____ MATERIALS PROVIDED

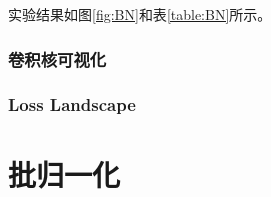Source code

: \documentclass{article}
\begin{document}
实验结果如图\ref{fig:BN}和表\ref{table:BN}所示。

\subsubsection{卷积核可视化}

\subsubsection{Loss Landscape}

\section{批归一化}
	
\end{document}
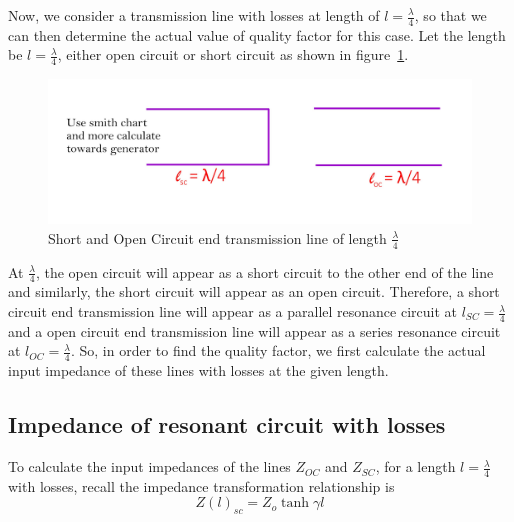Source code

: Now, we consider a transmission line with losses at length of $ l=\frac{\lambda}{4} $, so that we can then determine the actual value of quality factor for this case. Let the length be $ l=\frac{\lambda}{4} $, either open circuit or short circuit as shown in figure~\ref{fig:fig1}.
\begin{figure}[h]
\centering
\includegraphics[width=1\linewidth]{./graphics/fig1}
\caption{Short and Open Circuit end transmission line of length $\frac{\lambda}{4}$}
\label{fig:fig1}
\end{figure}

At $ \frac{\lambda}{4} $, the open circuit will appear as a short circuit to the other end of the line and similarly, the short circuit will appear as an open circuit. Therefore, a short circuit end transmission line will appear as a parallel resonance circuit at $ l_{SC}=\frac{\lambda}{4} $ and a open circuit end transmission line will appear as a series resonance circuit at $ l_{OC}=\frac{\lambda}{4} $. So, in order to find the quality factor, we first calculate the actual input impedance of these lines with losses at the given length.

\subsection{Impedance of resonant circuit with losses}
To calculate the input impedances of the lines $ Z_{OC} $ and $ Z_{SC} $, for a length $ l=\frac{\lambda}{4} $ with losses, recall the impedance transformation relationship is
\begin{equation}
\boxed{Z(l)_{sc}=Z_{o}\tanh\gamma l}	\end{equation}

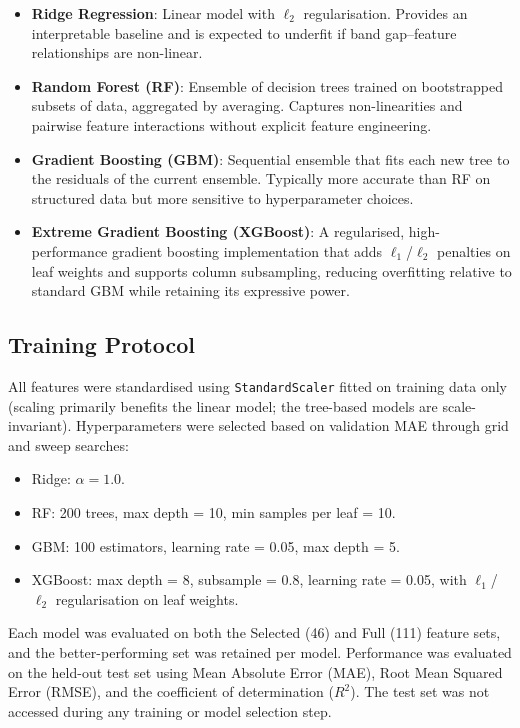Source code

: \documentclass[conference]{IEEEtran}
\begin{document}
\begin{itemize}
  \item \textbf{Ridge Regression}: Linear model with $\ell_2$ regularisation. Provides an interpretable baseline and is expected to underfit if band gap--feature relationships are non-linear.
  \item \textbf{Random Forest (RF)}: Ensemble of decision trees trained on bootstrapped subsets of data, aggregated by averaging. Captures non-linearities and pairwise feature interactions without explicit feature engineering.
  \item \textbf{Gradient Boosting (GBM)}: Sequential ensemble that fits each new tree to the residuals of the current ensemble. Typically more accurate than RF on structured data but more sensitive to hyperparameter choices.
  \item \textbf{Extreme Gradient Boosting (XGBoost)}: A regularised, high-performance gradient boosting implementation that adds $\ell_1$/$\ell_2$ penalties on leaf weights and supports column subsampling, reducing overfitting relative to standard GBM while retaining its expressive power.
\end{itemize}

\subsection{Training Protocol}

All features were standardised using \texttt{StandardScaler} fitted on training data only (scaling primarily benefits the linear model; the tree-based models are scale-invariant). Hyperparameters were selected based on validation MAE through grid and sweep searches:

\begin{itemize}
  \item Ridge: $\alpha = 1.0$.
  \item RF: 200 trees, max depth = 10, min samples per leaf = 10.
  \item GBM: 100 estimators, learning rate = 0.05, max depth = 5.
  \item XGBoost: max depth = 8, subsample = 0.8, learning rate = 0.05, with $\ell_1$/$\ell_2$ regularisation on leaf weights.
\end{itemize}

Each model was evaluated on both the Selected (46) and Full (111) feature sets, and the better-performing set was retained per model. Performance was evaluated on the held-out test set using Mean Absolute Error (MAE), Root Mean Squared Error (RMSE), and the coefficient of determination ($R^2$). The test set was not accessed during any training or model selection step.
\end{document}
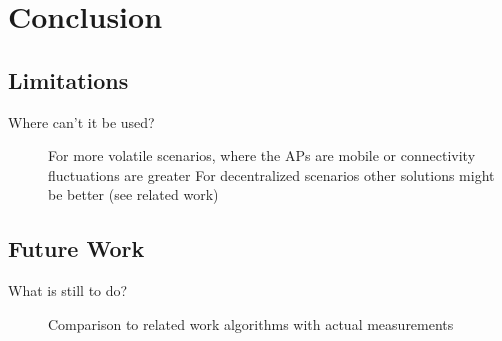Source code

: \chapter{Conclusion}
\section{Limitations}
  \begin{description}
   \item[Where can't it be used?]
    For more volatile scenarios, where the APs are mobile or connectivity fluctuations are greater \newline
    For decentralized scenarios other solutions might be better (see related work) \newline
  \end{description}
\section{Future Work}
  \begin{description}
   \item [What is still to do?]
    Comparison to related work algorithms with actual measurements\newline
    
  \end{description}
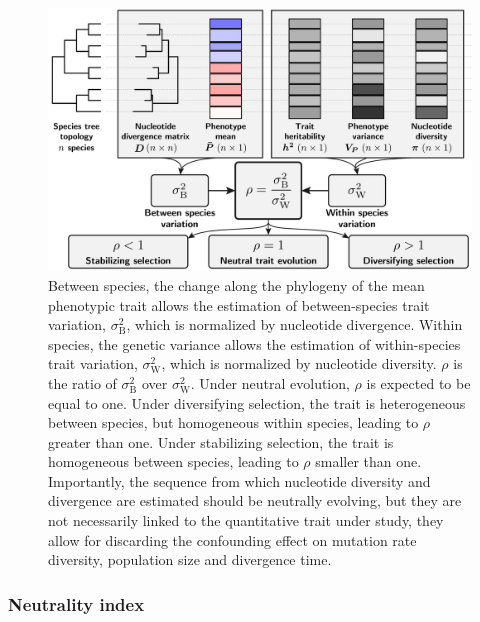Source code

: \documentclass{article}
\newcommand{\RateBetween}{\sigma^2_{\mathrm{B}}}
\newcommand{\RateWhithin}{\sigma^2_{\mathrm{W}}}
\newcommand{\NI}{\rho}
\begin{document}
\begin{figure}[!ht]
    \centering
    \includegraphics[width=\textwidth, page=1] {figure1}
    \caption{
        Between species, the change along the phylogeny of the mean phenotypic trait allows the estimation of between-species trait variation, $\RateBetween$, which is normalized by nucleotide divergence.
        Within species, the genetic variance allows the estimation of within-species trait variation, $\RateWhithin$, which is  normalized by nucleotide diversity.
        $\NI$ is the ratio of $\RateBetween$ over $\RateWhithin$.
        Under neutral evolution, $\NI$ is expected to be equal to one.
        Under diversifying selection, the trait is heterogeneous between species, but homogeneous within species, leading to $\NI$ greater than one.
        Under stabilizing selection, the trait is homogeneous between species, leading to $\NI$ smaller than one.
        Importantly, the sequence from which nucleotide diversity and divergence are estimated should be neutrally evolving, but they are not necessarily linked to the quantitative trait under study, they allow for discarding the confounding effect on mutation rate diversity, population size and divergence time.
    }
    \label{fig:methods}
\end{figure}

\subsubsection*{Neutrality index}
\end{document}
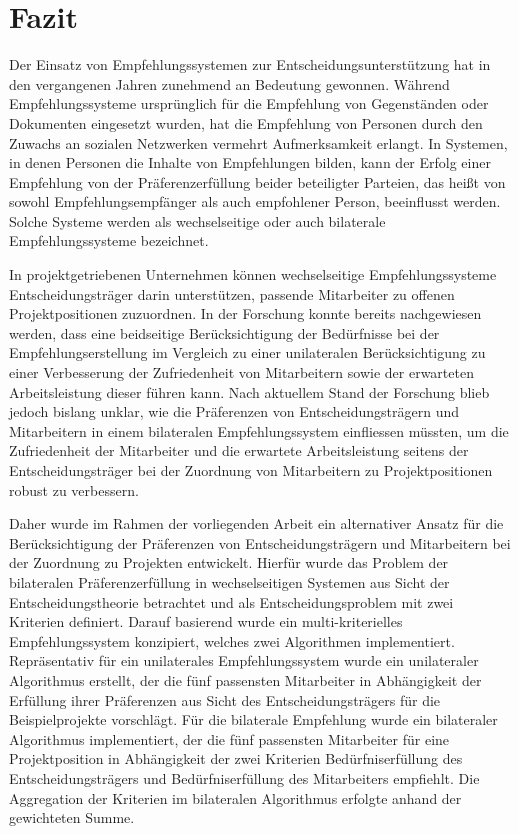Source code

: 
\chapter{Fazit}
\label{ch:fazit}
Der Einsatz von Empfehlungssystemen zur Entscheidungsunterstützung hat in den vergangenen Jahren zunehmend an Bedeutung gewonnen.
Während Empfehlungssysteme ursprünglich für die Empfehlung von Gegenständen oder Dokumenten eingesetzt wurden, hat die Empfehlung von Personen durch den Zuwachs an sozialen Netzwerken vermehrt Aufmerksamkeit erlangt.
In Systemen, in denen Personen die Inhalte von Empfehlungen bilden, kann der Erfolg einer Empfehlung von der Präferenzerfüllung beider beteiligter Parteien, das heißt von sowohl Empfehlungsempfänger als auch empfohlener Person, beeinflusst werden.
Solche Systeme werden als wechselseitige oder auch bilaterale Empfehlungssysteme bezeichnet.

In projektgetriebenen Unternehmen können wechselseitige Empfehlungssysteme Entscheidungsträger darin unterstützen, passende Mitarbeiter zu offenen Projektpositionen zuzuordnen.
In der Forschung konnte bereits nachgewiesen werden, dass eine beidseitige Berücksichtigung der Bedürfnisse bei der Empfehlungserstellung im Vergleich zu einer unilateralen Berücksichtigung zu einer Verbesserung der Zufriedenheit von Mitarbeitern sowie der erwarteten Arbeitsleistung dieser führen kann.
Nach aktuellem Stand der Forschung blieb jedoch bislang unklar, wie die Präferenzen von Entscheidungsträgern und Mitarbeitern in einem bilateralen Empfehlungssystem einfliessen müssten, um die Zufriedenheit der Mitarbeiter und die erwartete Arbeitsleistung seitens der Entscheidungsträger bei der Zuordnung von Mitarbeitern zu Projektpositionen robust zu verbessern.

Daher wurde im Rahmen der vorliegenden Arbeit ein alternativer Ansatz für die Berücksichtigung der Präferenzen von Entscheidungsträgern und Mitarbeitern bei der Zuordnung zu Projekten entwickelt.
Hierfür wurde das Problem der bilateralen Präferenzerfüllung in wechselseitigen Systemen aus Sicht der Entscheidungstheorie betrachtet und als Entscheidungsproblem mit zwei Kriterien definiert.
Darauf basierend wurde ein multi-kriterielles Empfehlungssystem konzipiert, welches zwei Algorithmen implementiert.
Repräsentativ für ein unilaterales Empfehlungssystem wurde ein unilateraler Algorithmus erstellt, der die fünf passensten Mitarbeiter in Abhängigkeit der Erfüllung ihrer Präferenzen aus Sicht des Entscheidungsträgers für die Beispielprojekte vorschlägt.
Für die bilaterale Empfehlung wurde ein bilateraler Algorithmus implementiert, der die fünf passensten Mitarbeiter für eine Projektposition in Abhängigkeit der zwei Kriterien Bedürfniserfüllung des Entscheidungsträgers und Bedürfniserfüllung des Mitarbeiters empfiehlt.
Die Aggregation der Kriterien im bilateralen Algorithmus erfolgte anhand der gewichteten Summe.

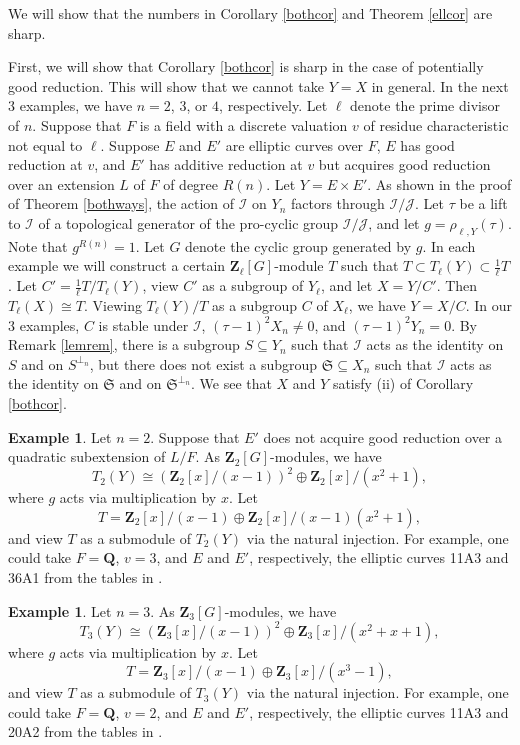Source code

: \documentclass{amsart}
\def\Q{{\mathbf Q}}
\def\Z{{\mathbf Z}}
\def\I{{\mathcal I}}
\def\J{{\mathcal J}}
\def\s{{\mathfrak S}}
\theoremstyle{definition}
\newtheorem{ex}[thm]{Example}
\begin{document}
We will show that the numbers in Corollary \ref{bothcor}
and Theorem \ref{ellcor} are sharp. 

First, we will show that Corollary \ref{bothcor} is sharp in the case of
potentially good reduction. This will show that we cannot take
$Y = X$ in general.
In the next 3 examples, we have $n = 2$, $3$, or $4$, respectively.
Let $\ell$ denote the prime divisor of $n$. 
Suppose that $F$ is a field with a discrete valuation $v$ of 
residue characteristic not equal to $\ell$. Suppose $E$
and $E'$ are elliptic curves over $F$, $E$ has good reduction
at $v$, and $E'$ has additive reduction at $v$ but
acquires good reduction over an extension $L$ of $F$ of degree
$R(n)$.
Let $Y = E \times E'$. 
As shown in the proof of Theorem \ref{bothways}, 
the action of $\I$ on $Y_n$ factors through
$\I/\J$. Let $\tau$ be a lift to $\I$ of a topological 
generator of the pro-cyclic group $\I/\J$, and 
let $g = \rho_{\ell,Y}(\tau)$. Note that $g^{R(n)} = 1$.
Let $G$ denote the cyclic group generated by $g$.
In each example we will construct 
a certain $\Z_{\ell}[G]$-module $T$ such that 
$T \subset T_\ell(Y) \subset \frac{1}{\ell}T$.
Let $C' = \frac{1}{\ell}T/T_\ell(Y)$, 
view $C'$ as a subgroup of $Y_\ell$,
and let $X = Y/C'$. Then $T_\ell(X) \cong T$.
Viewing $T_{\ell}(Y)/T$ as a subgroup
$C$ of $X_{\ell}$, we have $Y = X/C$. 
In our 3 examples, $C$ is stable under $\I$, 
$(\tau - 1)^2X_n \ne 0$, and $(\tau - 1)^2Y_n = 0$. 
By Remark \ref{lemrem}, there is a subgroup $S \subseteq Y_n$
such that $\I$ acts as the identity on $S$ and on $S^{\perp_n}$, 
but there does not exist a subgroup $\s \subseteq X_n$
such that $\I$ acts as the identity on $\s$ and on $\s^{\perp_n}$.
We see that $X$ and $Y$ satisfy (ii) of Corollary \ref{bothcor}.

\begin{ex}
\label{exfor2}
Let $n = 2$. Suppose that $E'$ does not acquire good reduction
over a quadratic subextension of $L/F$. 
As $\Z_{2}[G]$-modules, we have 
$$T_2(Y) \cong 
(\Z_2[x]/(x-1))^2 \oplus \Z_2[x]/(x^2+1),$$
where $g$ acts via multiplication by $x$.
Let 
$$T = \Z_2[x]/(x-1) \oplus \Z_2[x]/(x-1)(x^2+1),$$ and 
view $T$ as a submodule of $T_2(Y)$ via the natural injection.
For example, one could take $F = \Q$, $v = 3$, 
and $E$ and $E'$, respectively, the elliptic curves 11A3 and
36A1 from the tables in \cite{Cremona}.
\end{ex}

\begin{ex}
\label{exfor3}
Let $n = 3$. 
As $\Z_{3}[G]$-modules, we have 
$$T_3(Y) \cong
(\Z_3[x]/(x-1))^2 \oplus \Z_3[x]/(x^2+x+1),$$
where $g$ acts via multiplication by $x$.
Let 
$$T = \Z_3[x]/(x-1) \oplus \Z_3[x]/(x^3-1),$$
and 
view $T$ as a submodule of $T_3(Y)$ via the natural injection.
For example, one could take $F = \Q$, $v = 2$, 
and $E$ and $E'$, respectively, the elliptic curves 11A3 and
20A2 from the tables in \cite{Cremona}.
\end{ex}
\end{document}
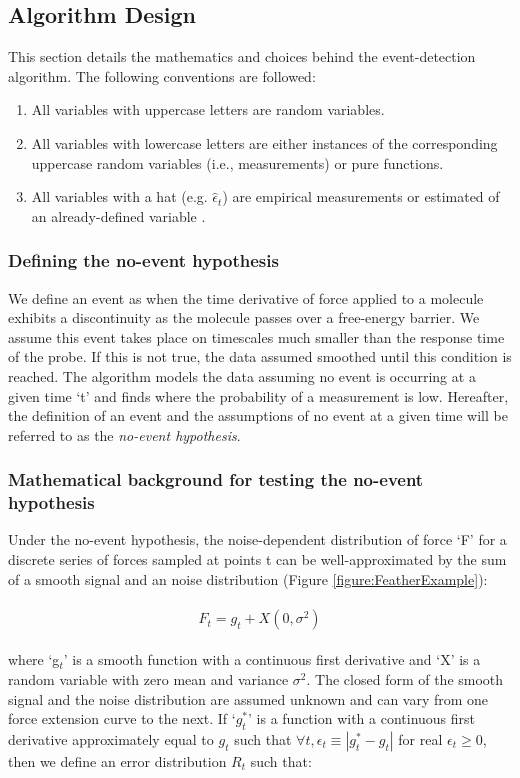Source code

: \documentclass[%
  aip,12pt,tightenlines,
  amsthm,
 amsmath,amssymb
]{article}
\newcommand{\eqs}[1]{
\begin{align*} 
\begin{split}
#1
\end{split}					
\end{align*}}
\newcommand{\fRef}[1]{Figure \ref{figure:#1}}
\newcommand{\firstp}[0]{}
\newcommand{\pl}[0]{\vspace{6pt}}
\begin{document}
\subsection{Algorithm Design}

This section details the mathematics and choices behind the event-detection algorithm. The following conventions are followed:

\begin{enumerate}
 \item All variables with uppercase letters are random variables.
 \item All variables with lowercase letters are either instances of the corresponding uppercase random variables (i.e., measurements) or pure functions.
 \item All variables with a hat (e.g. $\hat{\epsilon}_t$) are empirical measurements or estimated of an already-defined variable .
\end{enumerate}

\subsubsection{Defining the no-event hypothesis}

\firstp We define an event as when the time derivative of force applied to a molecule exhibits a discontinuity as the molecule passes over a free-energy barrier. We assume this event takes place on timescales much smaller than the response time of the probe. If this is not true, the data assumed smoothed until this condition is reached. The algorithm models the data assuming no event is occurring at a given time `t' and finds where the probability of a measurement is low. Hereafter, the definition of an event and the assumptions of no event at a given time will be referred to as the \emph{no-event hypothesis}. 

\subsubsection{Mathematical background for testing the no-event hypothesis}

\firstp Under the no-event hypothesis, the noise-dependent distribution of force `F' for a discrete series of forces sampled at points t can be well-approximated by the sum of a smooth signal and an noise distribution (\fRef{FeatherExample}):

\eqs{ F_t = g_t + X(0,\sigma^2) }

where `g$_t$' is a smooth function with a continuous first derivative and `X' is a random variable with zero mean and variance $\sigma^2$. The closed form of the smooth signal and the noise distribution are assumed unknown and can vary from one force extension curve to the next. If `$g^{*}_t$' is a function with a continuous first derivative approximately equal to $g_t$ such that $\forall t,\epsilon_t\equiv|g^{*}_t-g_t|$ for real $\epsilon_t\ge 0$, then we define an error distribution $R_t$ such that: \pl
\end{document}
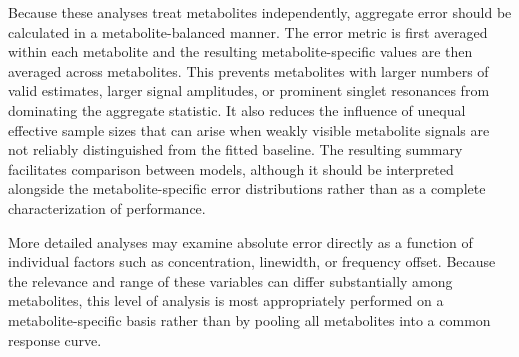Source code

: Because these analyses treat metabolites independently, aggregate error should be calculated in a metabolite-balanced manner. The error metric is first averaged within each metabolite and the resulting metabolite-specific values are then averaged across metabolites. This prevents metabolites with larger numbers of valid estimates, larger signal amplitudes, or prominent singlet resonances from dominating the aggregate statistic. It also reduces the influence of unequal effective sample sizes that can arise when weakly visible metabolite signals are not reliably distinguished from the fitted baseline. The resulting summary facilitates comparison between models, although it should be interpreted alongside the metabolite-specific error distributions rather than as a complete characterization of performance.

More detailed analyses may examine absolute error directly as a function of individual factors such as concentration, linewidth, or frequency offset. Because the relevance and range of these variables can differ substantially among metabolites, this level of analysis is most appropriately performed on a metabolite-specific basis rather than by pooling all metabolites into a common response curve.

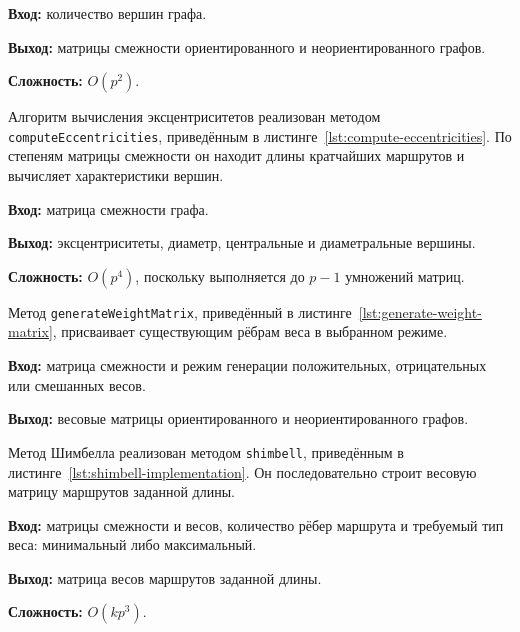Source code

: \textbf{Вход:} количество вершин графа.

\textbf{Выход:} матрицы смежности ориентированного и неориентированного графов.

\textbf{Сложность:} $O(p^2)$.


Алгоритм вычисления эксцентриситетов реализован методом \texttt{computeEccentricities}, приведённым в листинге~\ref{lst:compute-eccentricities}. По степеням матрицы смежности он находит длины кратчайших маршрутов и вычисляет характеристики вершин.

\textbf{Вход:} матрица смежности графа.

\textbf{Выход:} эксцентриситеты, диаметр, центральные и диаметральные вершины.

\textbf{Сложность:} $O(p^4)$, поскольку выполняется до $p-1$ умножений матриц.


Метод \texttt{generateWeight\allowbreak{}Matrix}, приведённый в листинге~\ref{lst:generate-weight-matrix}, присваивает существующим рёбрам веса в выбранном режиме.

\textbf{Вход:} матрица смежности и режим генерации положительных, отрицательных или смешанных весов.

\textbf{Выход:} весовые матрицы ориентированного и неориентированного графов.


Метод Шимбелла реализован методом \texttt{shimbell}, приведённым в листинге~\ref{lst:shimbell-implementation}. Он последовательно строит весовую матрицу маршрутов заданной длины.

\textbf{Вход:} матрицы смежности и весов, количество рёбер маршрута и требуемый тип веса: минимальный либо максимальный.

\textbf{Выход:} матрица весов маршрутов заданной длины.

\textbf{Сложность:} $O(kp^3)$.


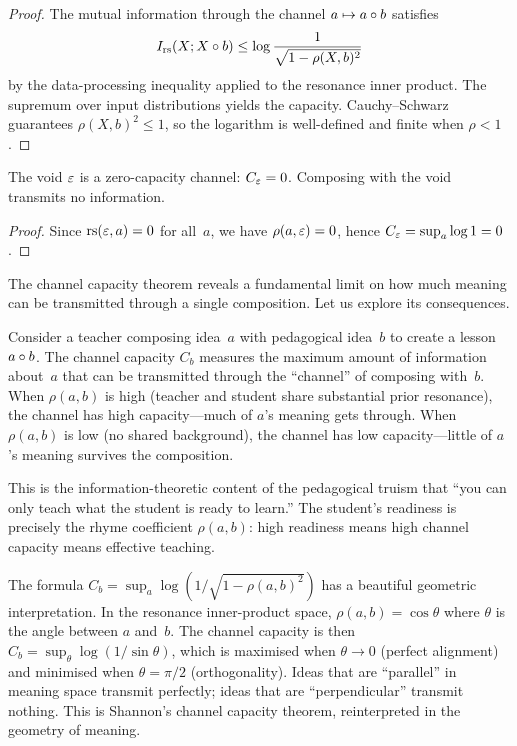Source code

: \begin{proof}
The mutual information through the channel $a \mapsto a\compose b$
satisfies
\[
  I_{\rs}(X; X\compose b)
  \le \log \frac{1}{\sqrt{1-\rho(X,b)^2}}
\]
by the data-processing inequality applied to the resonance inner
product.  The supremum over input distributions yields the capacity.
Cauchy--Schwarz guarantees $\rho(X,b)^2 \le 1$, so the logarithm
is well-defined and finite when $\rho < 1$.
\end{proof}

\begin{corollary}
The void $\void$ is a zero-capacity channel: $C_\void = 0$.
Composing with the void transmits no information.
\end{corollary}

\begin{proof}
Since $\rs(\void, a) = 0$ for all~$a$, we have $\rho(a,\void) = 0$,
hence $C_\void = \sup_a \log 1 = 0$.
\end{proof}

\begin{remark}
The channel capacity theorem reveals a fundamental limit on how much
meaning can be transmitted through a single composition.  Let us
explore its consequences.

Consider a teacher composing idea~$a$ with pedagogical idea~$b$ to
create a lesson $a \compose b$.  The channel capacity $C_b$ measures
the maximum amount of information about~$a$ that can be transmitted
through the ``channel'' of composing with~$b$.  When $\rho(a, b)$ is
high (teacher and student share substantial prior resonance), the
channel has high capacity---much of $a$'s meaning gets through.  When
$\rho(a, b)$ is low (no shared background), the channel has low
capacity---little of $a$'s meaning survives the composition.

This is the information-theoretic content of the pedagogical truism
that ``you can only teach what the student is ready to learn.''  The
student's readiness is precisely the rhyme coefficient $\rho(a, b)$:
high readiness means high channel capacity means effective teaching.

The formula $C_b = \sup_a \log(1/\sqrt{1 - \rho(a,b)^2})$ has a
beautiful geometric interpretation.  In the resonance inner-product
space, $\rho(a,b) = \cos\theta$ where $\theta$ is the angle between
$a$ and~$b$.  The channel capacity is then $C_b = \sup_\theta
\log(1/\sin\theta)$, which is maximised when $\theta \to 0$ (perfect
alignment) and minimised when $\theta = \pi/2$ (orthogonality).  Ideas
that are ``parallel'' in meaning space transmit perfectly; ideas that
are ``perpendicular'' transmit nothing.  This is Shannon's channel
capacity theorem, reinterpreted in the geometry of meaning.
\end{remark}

________

** WHAT TO PRODUCE **
Where in the entries does the word "variance" occur? Copy out each line that has it.

** SOLUTION TO THE EXERCISE **
        Within species, the genetic variance allows the estimation of within-species trait variation, $\RateWhithin$, which is  normalized by nucleotide diversity.
where `g$_t$' is a smooth function with a continuous first derivative and `X' is a random variable with zero mean and variance $\sigma^2$. The closed form of the smooth signal and the noise distribution are assumed unknown and can vary from one force extension curve to the next. If `$g^{*}_t$' is a function with a continuous first derivative approximately equal to $g_t$ such that $\forall t,\epsilon_t\equiv|g^{*}_t-g_t|$ for real $\epsilon_t\ge 0$, then we define an error distribution $R_t$ such that: \pl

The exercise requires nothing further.